[Stored data]
<<<<
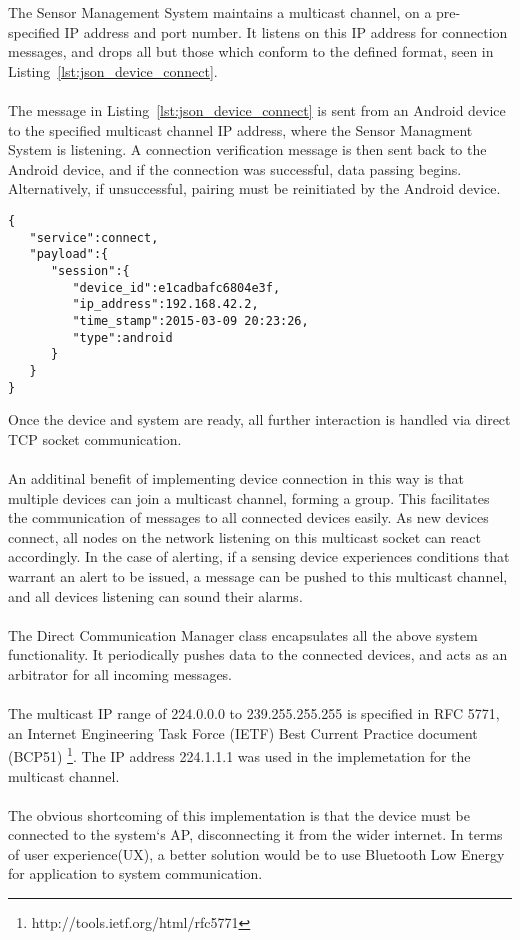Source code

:\documentclass{article}
\begin{document}
The Sensor Management System maintains a multicast channel, on a pre-specified IP address and port number. It listens on this IP address for connection messages, and drops all but those which conform to the defined format, seen in Listing~\ref{lst:json_device_connect}. \\\\
The message in Listing~\ref{lst:json_device_connect} is sent from an Android device to the specified multicast channel IP address, where the Sensor Managment System is listening. A connection verification message is then sent back to the Android device, and if the connection was successful, data passing begins. Alternatively, if unsuccessful, pairing must be reinitiated by the Android device.
\begin{lstlisting}[caption={JSON Connection Message Object},label={lst:json_device_connect}]
{  
   "service":connect,
   "payload":{  
      "session":{  
         "device_id":e1cadbafc6804e3f,
         "ip_address":192.168.42.2,
         "time_stamp":2015-03-09 20:23:26,
         "type":android
      }
   }
}
\end{lstlisting}
Once the device and system are ready, all further interaction is handled via direct TCP socket communication.\\\\
An additinal benefit of implementing device connection in this way is that multiple devices can join a multicast channel, forming a group. This facilitates the communication of messages to all connected devices easily. As new devices connect, all nodes on the network listening on this multicast socket can react accordingly. In the case of alerting, if a sensing device experiences conditions that warrant an alert to be issued, a message can be pushed to this multicast channel, and all devices listening can sound their alarms. \\\\
The Direct Communication Manager class encapsulates all the above system functionality. It periodically pushes data to the connected devices, and acts as an arbitrator for all incoming messages.\\\\
The multicast IP range of 224.0.0.0 to 239.255.255.255 is specified in RFC 5771, an Internet Engineering Task Force (IETF) Best Current Practice document (BCP51)
\footnote{http://tools.ietf.org/html/rfc5771}. The IP address 224.1.1.1 was used in the implemetation for the multicast channel. \\\\
The obvious shortcoming of this implementation is that the device must be connected to the system\lq s AP, disconnecting it from the wider internet. In terms of user experience(UX), a better solution would be to use Bluetooth Low Energy for application to system communication. 
\end{document}
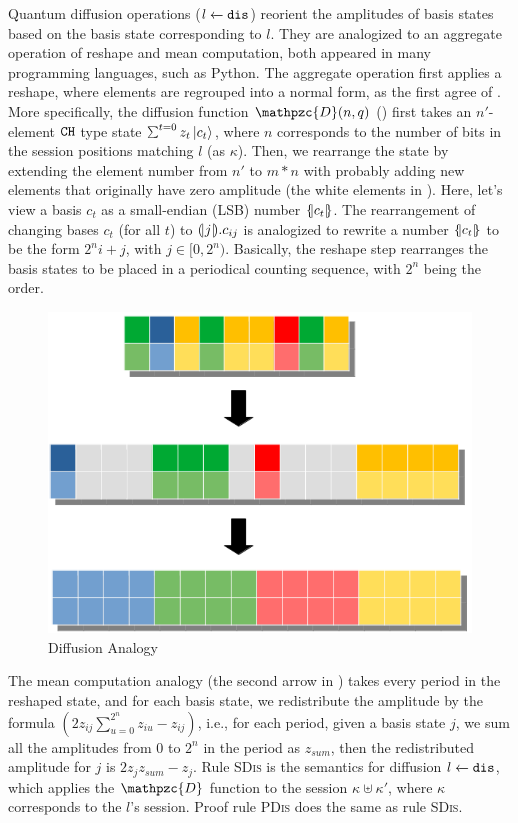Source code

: \label{sec:diffuse}
Quantum diffusion operations (${l} \xleftarrow{} {\texttt{dis}}$) reorient the amplitudes of basis states based on the basis state corresponding to $l$. They are analogized to an aggregate operation of reshape and mean computation, both appeared in many programming languages, such as Python.
The aggregate operation first applies a reshape, where elements are regrouped into a normal form, as the first agree of . More specifically, the diffusion function $\mathpzc{D}(n,q)$ () first takes an $n'$-element $\texttt{CH}$ type state $\schi{t=0}{z_t}{c_t}$, where $n$ corresponds to the number of bits in the session positions matching $l$ (as $\kappa$).
Then, we rearrange the state by extending the element number from $n'$ to $m*n$ with probably adding new elements that originally have zero amplitude (the white elements in ).
Here, let's view a basis $c_{t}$ as a small-endian (LSB) number $\{\hspace{-0.2em}| c_{t} |\hspace{-0.2em}\}$. The rearrangement of changing bases $c_{t}$ (for all $t$) to $(\!| j |\!).c_{ij}$ is analogized to rewrite a number $\{\hspace{-0.2em}| c_{t} |\hspace{-0.2em}\}$ to be the form $2^n i+j$, with $j\in [0,2^n)$. 
Basically, the reshape step rearranges the basis states to be placed in a periodical counting sequence, with $2^n$ being the order.
%
\begin{figure}
  \includegraphics[width=.36\textwidth]{diffuse}
  \caption{Diffusion Analogy}
\label{fig:qafny-dis-analog}
\end{figure}
%
The mean computation analogy (the second arrow in ) takes every period in the reshaped state, and for each basis state, we redistribute the amplitude by the formula $(2 z_{ij}\sum_{u=0}^{2^n}z_{iu} - z_{ij})$, i.e., for each period, given a basis state $j$, we sum all the amplitudes from $0$ to $2^n$ in the period as $z_{sum}$, then the redistributed amplitude for $j$ is $2 z_j z_{sum}-z_j$. 
Rule \textsc{SDis} is the semantics for diffusion ${l} \xleftarrow{} {\texttt{dis}}$, which applies the $\mathpzc{D}$ function to the session $\kappa \uplus \kappa'$, where $\kappa$ corresponds to the $l$'s session. Proof rule \textsc{PDis} does the same as rule \textsc{SDis}.
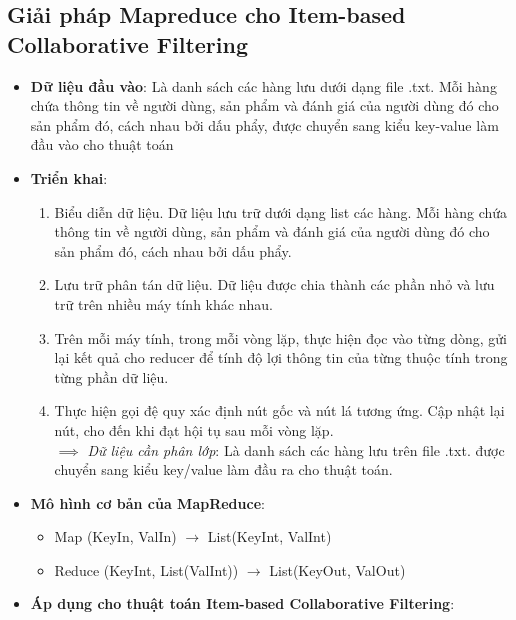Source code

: \documentclass{report}
\begin{document}
\subsection*{Giải pháp Mapreduce cho Item-based Collaborative Filtering}
\begin{itemize}
    \item \textbf{Dữ liệu đầu vào}: Là danh sách các hàng lưu dưới dạng file .txt.
          Mỗi hàng chứa thông tin về người dùng, sản phẩm và đánh giá của người dùng đó
          cho sản phẩm đó, cách nhau bởi dấu phẩy, được chuyển sang kiểu key-value làm
          đầu vào cho thuật toán
    \item \textbf{Triển khai}:
          \begin{enumerate}
              \item Biểu diễn dữ liệu. Dữ liệu lưu trữ dưới dạng list các hàng. Mỗi hàng
                    chứa thông tin về người dùng, sản phẩm và đánh giá của người dùng đó cho
                    sản phẩm đó, cách nhau bởi dấu phẩy.
              \item Lưu trữ phân tán dữ liệu. Dữ liệu được chia thành các phần nhỏ và lưu trữ
                    trên nhiều máy tính khác nhau.
              \item Trên mỗi máy tính, trong mỗi vòng lặp, thực hiện đọc vào từng dòng,
                    gửi lại kết quả cho reducer để tính độ lợi thông tin của từng thuộc tính trong từng phần dữ liệu.
              \item Thực hiện gọi đệ quy xác định nút gốc và nút lá tương ứng.
                    Cập nhật lại nút, cho đến khi đạt hội tụ sau mỗi vòng lặp.\\
                    \vspace{0.2cm}
                    \hspace*{-1cm} $\implies$ \textit{Dữ liệu cần phân lớp}: Là danh sách các hàng lưu trên file .txt. được chuyển sang kiểu key/value làm đầu ra cho thuật toán.
          \end{enumerate}
    \item \textbf{Mô hình cơ bản của MapReduce}:
          \begin{itemize}
              \item Map (KeyIn, ValIn) $\rightarrow$ List(KeyInt, ValInt)
              \item Reduce (KeyInt, List(ValInt)) $\rightarrow$ List(KeyOut, ValOut)
          \end{itemize}
    \item \textbf{Áp dụng cho thuật toán Item-based Collaborative Filtering}:

\end{itemize}
\end{document}
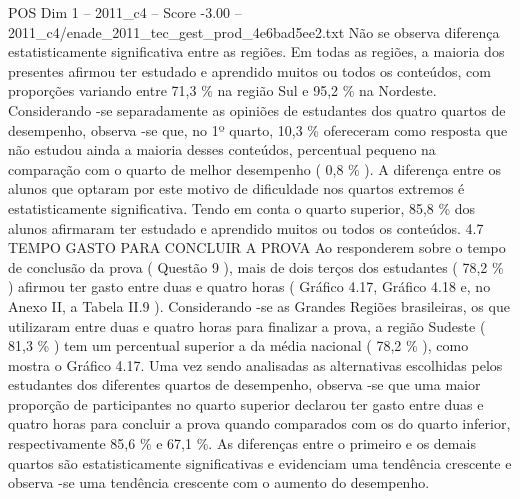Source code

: \begin{textsample}{POS Dim 1 – 2011\_c4 – Score -3.00 – 2011\_c4/enade\_2011\_tec\_gest\_prod\_4e6bad5ee2.txt}
Não se observa diferença estatisticamente significativa entre as regiões.
Em todas as regiões, a maioria dos presentes afirmou ter estudado e aprendido muitos ou todos os conteúdos, com proporções variando entre 71,3 \% na região Sul e 95,2 \% na Nordeste.
Considerando -se separadamente as opiniões de estudantes dos quatro quartos de desempenho, observa -se que, no 1º quarto, 10,3 \% ofereceram como resposta que não estudou ainda a maioria desses conteúdos, percentual pequeno na comparação com o quarto de melhor desempenho ( 0,8 \% ).
A diferença entre os alunos que optaram por este motivo de dificuldade nos quartos extremos é estatisticamente significativa.
Tendo em conta o quarto superior, 85,8 \% dos alunos afirmaram ter estudado e aprendido muitos ou todos os conteúdos. 4.7 TEMPO GASTO PARA CONCLUIR A PROVA Ao responderem sobre o tempo de conclusão da prova ( Questão 9 ), mais de dois terços dos estudantes ( 78,2 \% ) afirmou ter gasto entre duas e quatro horas ( Gráfico 4.17, Gráfico 4.18 e, no Anexo II, a Tabela II.9 ).
Considerando -se as Grandes Regiões brasileiras, os que utilizaram entre duas e quatro horas para finalizar a prova, a região Sudeste ( 81,3 \% ) tem um percentual superior a da média nacional ( 78,2 \% ), como mostra o Gráfico 4.17.
Uma vez sendo analisadas as alternativas escolhidas pelos estudantes dos diferentes quartos de desempenho, observa -se que uma maior proporção de participantes no quarto superior declarou ter gasto entre duas e quatro horas para concluir a prova quando comparados com os do quarto inferior, respectivamente 85,6 \% e 67,1 \%.
As diferenças entre o primeiro e os demais quartos são estatisticamente significativas e evidenciam uma tendência crescente e observa -se uma tendência crescente com o aumento do desempenho.

\end{textsample}
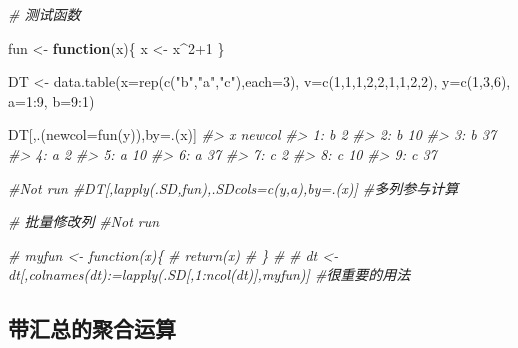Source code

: \documentclass[
]{book}
\newenvironment{Shaded}{\begin{snugshade}}{\end{snugshade}}
\newcommand{\AttributeTok}[1]{\textcolor[rgb]{0.77,0.63,0.00}{#1}}
\newcommand{\CommentTok}[1]{\textcolor[rgb]{0.56,0.35,0.01}{\textit{#1}}}
\newcommand{\ControlFlowTok}[1]{\textcolor[rgb]{0.13,0.29,0.53}{\textbf{#1}}}
\newcommand{\DecValTok}[1]{\textcolor[rgb]{0.00,0.00,0.81}{#1}}
\newcommand{\FunctionTok}[1]{\textcolor[rgb]{0.00,0.00,0.00}{#1}}
\newcommand{\NormalTok}[1]{#1}
\newcommand{\OtherTok}[1]{\textcolor[rgb]{0.56,0.35,0.01}{#1}}
\newcommand{\SpecialCharTok}[1]{\textcolor[rgb]{0.00,0.00,0.00}{#1}}
\newcommand{\StringTok}[1]{\textcolor[rgb]{0.31,0.60,0.02}{#1}}
\begin{document}
\begin{Shaded}
\begin{Highlighting}[]
\CommentTok{\# 测试函数}

\NormalTok{fun }\OtherTok{\textless{}{-}} \ControlFlowTok{function}\NormalTok{(x)\{}
\NormalTok{  x }\OtherTok{\textless{}{-}}\NormalTok{ x}\SpecialCharTok{\^{}}\DecValTok{2}\SpecialCharTok{+}\DecValTok{1}
\NormalTok{\}}

\NormalTok{DT }\OtherTok{\textless{}{-}}  \FunctionTok{data.table}\NormalTok{(}\AttributeTok{x=}\FunctionTok{rep}\NormalTok{(}\FunctionTok{c}\NormalTok{(}\StringTok{"b"}\NormalTok{,}\StringTok{"a"}\NormalTok{,}\StringTok{"c"}\NormalTok{),}\AttributeTok{each=}\DecValTok{3}\NormalTok{), }\AttributeTok{v=}\FunctionTok{c}\NormalTok{(}\DecValTok{1}\NormalTok{,}\DecValTok{1}\NormalTok{,}\DecValTok{1}\NormalTok{,}\DecValTok{2}\NormalTok{,}\DecValTok{2}\NormalTok{,}\DecValTok{1}\NormalTok{,}\DecValTok{1}\NormalTok{,}\DecValTok{2}\NormalTok{,}\DecValTok{2}\NormalTok{), }\AttributeTok{y=}\FunctionTok{c}\NormalTok{(}\DecValTok{1}\NormalTok{,}\DecValTok{3}\NormalTok{,}\DecValTok{6}\NormalTok{), }\AttributeTok{a=}\DecValTok{1}\SpecialCharTok{:}\DecValTok{9}\NormalTok{, }\AttributeTok{b=}\DecValTok{9}\SpecialCharTok{:}\DecValTok{1}\NormalTok{)}

\NormalTok{DT[,.(}\AttributeTok{newcol=}\FunctionTok{fun}\NormalTok{(y)),by}\OtherTok{=}\NormalTok{.(x)]}
\CommentTok{\#\textgreater{}    x newcol}
\CommentTok{\#\textgreater{} 1: b      2}
\CommentTok{\#\textgreater{} 2: b     10}
\CommentTok{\#\textgreater{} 3: b     37}
\CommentTok{\#\textgreater{} 4: a      2}
\CommentTok{\#\textgreater{} 5: a     10}
\CommentTok{\#\textgreater{} 6: a     37}
\CommentTok{\#\textgreater{} 7: c      2}
\CommentTok{\#\textgreater{} 8: c     10}
\CommentTok{\#\textgreater{} 9: c     37}

\CommentTok{\#Not run}
\CommentTok{\#DT[,lapply(.SD,fun),.SDcols=c(\textquotesingle{}y\textquotesingle{},\textquotesingle{}a\textquotesingle{}),by=.(x)] \#多列参与计算}


\CommentTok{\# 批量修改列}
\CommentTok{\#Not run}

\CommentTok{\# myfun \textless{}{-} function(x)\{}
\CommentTok{\#   return(x)}
\CommentTok{\# \}}
\CommentTok{\# }
\CommentTok{\# dt \textless{}{-} dt[,colnames(dt):=lapply(.SD[,1:ncol(dt)],myfun)] \#很重要的用法}
\end{Highlighting}
\end{Shaded}

\hypertarget{ux5e26ux6c47ux603bux7684ux805aux5408ux8fd0ux7b97}{%
\subsection{带汇总的聚合运算}\label{ux5e26ux6c47ux603bux7684ux805aux5408ux8fd0ux7b97}}
\end{document}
>>>>
→ Work required
In the entries above, find each line with the word "tính" and copy it.

→ Response to this exercise
                    trên nhiều máy tính khác nhau.
              \item Trên mỗi máy tính, trong mỗi vòng lặp, thực hiện đọc vào từng dòng,
                    gửi lại kết quả cho reducer để tính độ lợi thông tin của từng thuộc tính trong từng phần dữ liệu.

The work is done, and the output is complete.